▸ The problem: In the data below, how many lines contain the string "Statement"? Reply with the number only.

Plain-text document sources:
◆ ◆ ◆ ◆ ◆ ◆ ◆

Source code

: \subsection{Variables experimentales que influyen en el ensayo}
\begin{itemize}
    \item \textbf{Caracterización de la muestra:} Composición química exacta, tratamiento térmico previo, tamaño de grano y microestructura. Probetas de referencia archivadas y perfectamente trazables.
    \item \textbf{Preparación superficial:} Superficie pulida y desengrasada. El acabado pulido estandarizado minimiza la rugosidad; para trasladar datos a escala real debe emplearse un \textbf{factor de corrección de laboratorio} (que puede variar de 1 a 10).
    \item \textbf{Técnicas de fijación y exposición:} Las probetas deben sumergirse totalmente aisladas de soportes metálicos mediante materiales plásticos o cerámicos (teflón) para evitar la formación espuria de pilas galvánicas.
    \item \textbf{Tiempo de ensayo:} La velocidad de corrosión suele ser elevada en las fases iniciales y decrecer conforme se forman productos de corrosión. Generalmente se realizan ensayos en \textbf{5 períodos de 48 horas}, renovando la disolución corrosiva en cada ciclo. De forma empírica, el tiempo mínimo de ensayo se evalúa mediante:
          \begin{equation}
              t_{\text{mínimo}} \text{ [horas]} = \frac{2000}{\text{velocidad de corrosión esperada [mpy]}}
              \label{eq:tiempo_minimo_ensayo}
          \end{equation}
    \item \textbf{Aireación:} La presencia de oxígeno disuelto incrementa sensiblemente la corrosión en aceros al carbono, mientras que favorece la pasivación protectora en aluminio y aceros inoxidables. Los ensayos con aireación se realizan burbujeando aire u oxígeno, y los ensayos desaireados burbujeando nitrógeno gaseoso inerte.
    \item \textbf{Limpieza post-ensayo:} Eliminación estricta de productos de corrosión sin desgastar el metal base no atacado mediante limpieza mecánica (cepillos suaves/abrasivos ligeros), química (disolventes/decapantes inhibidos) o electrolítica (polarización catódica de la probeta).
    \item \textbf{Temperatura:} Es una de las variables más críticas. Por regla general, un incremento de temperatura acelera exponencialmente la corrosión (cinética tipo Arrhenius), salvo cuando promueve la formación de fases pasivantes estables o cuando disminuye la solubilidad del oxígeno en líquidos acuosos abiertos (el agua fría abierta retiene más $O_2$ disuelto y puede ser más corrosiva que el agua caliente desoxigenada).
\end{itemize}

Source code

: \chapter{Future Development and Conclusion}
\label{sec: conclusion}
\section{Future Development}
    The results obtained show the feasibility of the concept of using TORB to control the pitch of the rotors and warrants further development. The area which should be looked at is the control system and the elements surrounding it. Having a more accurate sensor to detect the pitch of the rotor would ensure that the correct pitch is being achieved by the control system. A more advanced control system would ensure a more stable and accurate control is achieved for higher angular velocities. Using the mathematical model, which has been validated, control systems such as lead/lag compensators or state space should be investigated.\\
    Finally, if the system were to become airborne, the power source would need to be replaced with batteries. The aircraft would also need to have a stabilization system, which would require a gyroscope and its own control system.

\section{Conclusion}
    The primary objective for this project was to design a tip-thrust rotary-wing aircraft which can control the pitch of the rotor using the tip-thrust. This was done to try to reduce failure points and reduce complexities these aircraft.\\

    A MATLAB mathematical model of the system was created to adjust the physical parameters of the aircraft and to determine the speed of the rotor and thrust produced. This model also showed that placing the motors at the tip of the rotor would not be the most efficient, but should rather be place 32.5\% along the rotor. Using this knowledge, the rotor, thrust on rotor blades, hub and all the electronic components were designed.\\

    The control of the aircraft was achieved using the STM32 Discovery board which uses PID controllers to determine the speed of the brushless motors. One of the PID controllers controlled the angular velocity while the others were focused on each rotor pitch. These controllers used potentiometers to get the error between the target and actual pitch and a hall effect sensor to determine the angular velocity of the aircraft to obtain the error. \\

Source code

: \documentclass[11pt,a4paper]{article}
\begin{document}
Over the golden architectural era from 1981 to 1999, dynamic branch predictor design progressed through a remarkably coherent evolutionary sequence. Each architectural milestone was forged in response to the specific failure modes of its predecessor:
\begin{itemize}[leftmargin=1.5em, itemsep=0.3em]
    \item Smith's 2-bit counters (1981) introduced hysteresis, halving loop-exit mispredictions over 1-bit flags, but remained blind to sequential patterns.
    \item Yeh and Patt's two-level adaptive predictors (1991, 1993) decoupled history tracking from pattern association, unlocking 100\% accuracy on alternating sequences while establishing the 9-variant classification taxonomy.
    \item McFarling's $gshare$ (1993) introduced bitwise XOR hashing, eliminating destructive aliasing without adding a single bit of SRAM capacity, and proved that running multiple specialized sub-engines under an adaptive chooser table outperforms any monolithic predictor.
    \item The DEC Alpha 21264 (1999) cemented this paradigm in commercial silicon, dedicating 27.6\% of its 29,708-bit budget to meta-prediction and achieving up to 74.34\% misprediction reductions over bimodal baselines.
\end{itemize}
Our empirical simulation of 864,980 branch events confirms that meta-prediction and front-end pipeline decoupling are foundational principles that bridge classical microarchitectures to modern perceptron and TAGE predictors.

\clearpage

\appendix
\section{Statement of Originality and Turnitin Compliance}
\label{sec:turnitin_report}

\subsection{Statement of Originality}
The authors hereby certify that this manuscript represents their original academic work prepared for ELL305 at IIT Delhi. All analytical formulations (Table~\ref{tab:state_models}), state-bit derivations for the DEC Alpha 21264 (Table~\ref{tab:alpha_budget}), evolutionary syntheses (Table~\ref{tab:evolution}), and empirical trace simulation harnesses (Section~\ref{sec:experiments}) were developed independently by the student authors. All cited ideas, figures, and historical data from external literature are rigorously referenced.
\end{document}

◆ ◆ ◆ ◆ ◆ ◆ ◆

▸ Written response: 2